▶ Data section
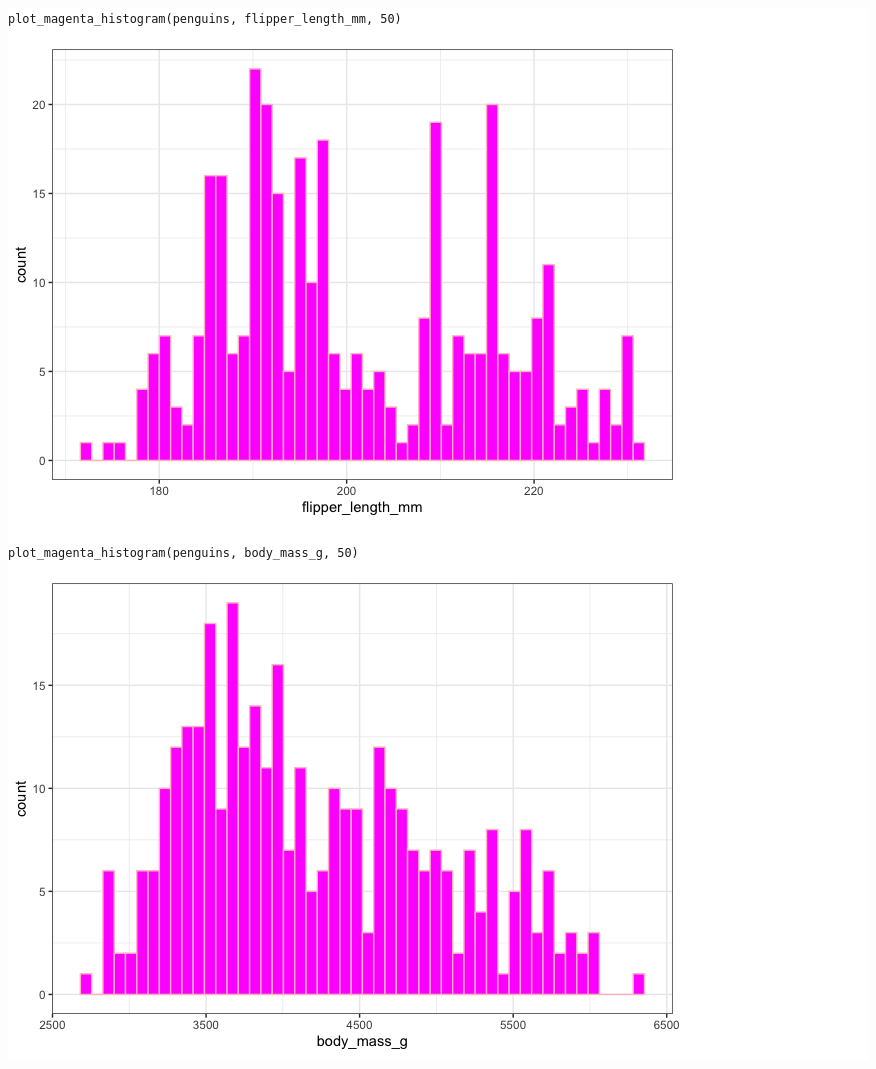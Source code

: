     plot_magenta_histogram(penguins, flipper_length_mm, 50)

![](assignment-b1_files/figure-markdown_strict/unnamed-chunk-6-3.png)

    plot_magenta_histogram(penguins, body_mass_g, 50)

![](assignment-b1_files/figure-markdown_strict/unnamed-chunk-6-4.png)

--

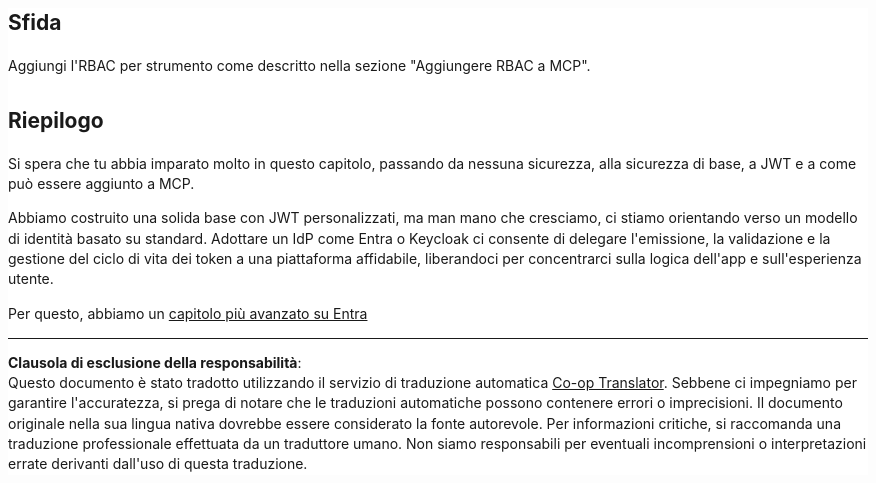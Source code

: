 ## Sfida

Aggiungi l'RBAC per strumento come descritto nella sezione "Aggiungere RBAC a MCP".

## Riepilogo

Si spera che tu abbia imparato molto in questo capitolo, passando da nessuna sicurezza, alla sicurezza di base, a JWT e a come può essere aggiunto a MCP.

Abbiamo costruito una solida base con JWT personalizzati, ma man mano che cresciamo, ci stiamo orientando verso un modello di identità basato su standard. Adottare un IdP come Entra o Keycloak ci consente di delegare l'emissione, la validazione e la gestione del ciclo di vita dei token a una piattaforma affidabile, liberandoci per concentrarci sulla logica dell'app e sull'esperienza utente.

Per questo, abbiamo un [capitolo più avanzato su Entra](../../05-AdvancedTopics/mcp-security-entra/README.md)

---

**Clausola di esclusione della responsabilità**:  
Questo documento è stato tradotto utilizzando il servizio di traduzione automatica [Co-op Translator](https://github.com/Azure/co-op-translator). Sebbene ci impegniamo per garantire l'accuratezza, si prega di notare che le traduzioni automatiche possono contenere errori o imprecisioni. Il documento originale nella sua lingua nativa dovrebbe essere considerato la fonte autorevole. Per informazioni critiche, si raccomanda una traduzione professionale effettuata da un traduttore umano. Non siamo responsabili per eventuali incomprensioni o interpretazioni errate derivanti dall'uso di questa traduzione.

▶ Assigned task
Reproduce word for word the material above, starting with the line that has "Per questo, abbiamo" and stopping after the line that has "Questo documento è".

▶ Result of the task
Per questo, abbiamo un [capitolo più avanzato su Entra](../../05-AdvancedTopics/mcp-security-entra/README.md)

---

**Clausola di esclusione della responsabilità**:  
Questo documento è stato tradotto utilizzando il servizio di traduzione automatica [Co-op Translator](https://github.com/Azure/co-op-translator). Sebbene ci impegniamo per garantire l'accuratezza, si prega di notare che le traduzioni automatiche possono contenere errori o imprecisioni. Il documento originale nella sua lingua nativa dovrebbe essere considerato la fonte autorevole. Per informazioni critiche, si raccomanda una traduzione professionale effettuata da un traduttore umano. Non siamo responsabili per eventuali incomprensioni o interpretazioni errate derivanti dall'uso di questa traduzione.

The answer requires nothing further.